SPX & U.S. Dollar divergance

Discussion in 'Trading' started by indahook, May 6, 2003.

  1. Agreed. Its my belief that the dollar will have a run up and meet the SPX as it rolls a bit, after that I will have to see how they react when they meet.
     
    #11     May 6, 2003
  2. irrational exuberance...everywhere

    bond market -- way way overbought

    stocks -- way overbought

    gold -- very strong
     
    #12     May 6, 2003
  3. I've never read the Murphy book but I am not a big fan of his in any case. I think intermarket analysis is one of those ideas that sounds good in theory but doesn't pan out in practice. Of course, some markets have stable relationships, eg, interest rates and housing. For the most part though, such relationships either have varying lags, making them untradeable, or totally change over time. The dollar/stock market relationship is a good example.

    For decades, there was no real correlation between currencies and the market.
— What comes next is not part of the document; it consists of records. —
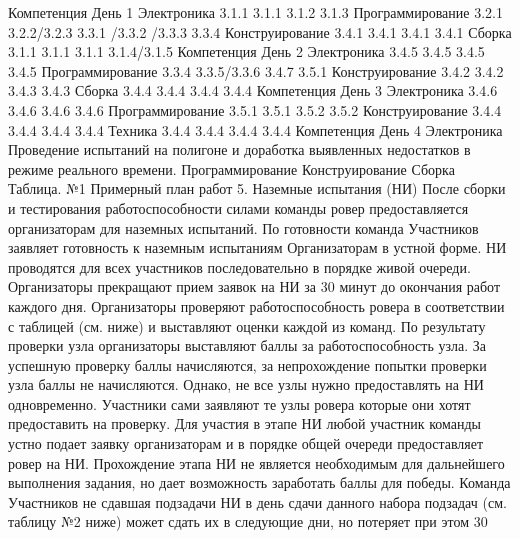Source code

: \begin{table}
    \caption{Примерный план работ}
    \begin{longtable}
Компетенция	День 1
Электроника	3.1.1	3.1.1	3.1.2	3.1.3
Программирование	3.2.1	3.2.2/3.2.3	3.3.1 /3.3.2 /3.3.3	3.3.4
Конструирование	3.4.1	3.4.1	3.4.1	3.4.1
Сборка	3.1.1	3.1.1	3.1.1	3.1.4/3.1.5
Компетенция	День 2
Электроника	3.4.5	3.4.5	3.4.5	3.4.5
Программирование	3.3.4	3.3.5/3.3.6	3.4.7	3.5.1
Конструирование	3.4.2	3.4.2	3.4.3	3.4.3
Сборка	3.4.4	3.4.4 	3.4.4	3.4.4 
Компетенция	День 3
Электроника	3.4.6	3.4.6	3.4.6	3.4.6
Программирование	3.5.1	3.5.1		3.5.2		3.5.2
Конструирование	3.4.4	3.4.4	3.4.4	3.4.4
Техника	3.4.4	3.4.4	3.4.4	3.4.4
Компетенция	День 4
Электроника	Проведение испытаний на полигоне и доработка выявленных недостатков в режиме реального времени.
Программирование	
Конструирование	
Сборка	
Таблица. №1 Примерный план работ
5. Наземные испытания (НИ)
После сборки и тестирования работоспособности силами команды ровер предоставляется организаторам для наземных испытаний. По готовности команда Участников заявляет готовность к наземным испытаниям Организаторам в устной форме. НИ проводятся для всех участников последовательно в порядке живой очереди. Организаторы прекращают прием заявок на НИ за 30 минут до окончания работ каждого дня. Организаторы проверяют работоспособность ровера в соответствии с таблицей (см. ниже) и выставляют оценки каждой из команд. По результату проверки узла организаторы выставляют баллы за работоспособность узла. За успешную проверку баллы начисляются, за непрохождение попытки проверки узла баллы не начисляются. Однако, не все узлы нужно предоставлять на НИ одновременно. Участники сами заявляют те узлы ровера которые они хотят предоставить на проверку. Для участия в этапе НИ любой участник команды устно подает заявку организаторам и в порядке общей очереди предоставляет ровер на НИ. Прохождение этапа НИ не является необходимым для дальнейшего выполнения задания, но дает возможность заработать баллы для победы. Команда Участников не сдавшая подзадачи НИ в день сдачи данного набора подзадач (см. таблицу №2 ниже) может сдать их в следующие дни, но потеряет при этом 30%


\end{longtable}
\end{table}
Often there was an inverse relationship, as in '87 when stocks rose all year against a falling dollar. In fact, Tony Dwyer has a post in minyanville.com today that basically says the last four times the dollar dropped 20%, the market rallied but this time it has fallen. The bubble market sucked in a lot of foreign money and gave us the appearance of a positive correlation between the dollar and stocks, although it is not holding up today.
     
    #13     May 6, 2003
  4. this is part of what makes me believe that this rally is going to get killed. it seems that the tax cut and "the bottom" have already been priced in, and while we'll probably keep going up for a bit, those frantic bits of selling and poor underlying economic data doesn't jive with the market's uptrend.
     
    #14     May 6, 2003
  5. thats alot of risk isnt it to put 35 of a fund into one sector?

    I know it prob was a calculated trade and you had thought
    the risk vs reward was good enough to put it on
     
    #15     May 6, 2003
  6. Even if you believe his ideas are flawed you should give it a read just because he wrote it(he is a legend after all). Its very rudimentory but for someone (like myself) who was ignorant at the time to the basic concepts its gold.
     
    #16     May 6, 2003
  7. Sometime this is true, but for stock this is not true because investors have a double exposure, the underlying stock risk and the currency risk. For the market the best situation for investor is to have a stable currency, for for stranger if the stock up and the US currency go down, this is not interesting for him, and the result is the money will pull out of the market after sometimes ...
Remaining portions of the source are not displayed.